_About this exercise_:
Beginning with the line that holds "variance of a" in the data below, give again every line through the one that holds "expectation as a", exactly as written.

_Provided entries_:
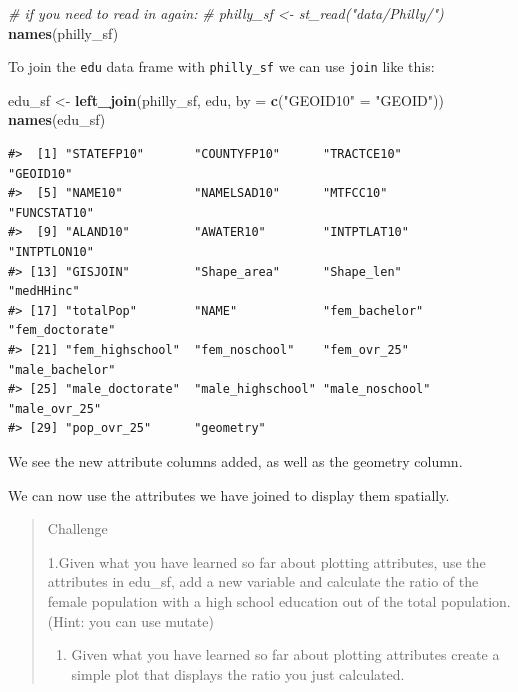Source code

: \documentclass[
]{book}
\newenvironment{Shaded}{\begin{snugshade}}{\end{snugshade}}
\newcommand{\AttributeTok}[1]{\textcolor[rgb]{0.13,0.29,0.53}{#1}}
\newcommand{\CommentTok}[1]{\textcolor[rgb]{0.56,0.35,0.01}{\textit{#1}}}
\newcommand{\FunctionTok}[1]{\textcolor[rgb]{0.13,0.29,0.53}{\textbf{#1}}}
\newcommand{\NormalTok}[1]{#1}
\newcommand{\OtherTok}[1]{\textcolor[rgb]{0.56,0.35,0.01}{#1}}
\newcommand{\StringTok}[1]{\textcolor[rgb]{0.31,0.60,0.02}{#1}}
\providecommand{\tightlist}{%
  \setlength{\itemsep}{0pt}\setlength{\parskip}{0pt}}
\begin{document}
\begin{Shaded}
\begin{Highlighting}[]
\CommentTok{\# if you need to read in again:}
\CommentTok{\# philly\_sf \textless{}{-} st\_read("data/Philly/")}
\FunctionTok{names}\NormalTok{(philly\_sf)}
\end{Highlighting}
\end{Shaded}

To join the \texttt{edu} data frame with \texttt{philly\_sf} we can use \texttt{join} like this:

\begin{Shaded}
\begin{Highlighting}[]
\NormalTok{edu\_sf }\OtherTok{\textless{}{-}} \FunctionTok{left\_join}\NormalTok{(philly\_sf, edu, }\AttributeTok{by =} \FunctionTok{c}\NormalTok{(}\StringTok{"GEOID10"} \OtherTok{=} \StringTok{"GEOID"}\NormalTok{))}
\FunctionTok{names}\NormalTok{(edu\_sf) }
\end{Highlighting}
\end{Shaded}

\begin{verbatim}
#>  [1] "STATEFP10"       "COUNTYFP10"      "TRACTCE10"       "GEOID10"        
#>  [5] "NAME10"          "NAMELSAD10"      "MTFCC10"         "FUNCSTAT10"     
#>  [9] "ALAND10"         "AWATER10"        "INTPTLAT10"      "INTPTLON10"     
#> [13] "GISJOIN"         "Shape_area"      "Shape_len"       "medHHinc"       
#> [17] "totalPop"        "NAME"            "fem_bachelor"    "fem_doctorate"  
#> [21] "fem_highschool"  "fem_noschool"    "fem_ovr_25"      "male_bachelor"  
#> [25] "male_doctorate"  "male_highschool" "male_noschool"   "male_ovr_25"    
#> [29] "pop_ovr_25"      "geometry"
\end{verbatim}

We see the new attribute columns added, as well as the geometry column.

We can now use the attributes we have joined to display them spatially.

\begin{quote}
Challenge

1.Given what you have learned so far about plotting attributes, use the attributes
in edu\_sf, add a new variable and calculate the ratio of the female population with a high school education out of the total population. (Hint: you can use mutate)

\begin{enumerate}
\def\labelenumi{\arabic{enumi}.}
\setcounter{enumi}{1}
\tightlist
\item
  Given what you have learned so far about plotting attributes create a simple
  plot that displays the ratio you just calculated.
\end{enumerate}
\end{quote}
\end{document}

* * *

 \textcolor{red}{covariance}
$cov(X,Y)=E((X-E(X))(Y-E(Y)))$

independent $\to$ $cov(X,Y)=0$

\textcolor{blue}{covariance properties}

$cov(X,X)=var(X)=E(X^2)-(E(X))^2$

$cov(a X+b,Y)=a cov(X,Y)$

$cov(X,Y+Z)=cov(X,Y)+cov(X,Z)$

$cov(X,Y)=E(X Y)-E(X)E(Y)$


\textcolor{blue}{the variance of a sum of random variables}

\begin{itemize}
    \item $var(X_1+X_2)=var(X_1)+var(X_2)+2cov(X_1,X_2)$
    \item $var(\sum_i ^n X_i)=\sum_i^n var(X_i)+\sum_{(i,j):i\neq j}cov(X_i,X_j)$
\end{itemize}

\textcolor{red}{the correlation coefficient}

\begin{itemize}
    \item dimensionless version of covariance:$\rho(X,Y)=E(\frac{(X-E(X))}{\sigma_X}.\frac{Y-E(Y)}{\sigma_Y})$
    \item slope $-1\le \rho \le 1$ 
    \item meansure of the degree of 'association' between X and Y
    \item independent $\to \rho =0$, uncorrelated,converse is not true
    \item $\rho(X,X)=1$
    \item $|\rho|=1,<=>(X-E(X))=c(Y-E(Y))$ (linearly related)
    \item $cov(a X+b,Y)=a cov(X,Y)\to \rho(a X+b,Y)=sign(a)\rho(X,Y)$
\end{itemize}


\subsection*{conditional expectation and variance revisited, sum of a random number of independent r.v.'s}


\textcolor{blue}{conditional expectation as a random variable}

_Response box_:
\textcolor{blue}{the variance of a sum of random variables}

\begin{itemize}
    \item $var(X_1+X_2)=var(X_1)+var(X_2)+2cov(X_1,X_2)$
    \item $var(\sum_i ^n X_i)=\sum_i^n var(X_i)+\sum_{(i,j):i\neq j}cov(X_i,X_j)$
\end{itemize}

\textcolor{red}{the correlation coefficient}

\begin{itemize}
    \item dimensionless version of covariance:$\rho(X,Y)=E(\frac{(X-E(X))}{\sigma_X}.\frac{Y-E(Y)}{\sigma_Y})$
    \item slope $-1\le \rho \le 1$ 
    \item meansure of the degree of 'association' between X and Y
    \item independent $\to \rho =0$, uncorrelated,converse is not true
    \item $\rho(X,X)=1$
    \item $|\rho|=1,<=>(X-E(X))=c(Y-E(Y))$ (linearly related)
    \item $cov(a X+b,Y)=a cov(X,Y)\to \rho(a X+b,Y)=sign(a)\rho(X,Y)$
\end{itemize}


\subsection*{conditional expectation and variance revisited, sum of a random number of independent r.v.'s}


\textcolor{blue}{conditional expectation as a random variable}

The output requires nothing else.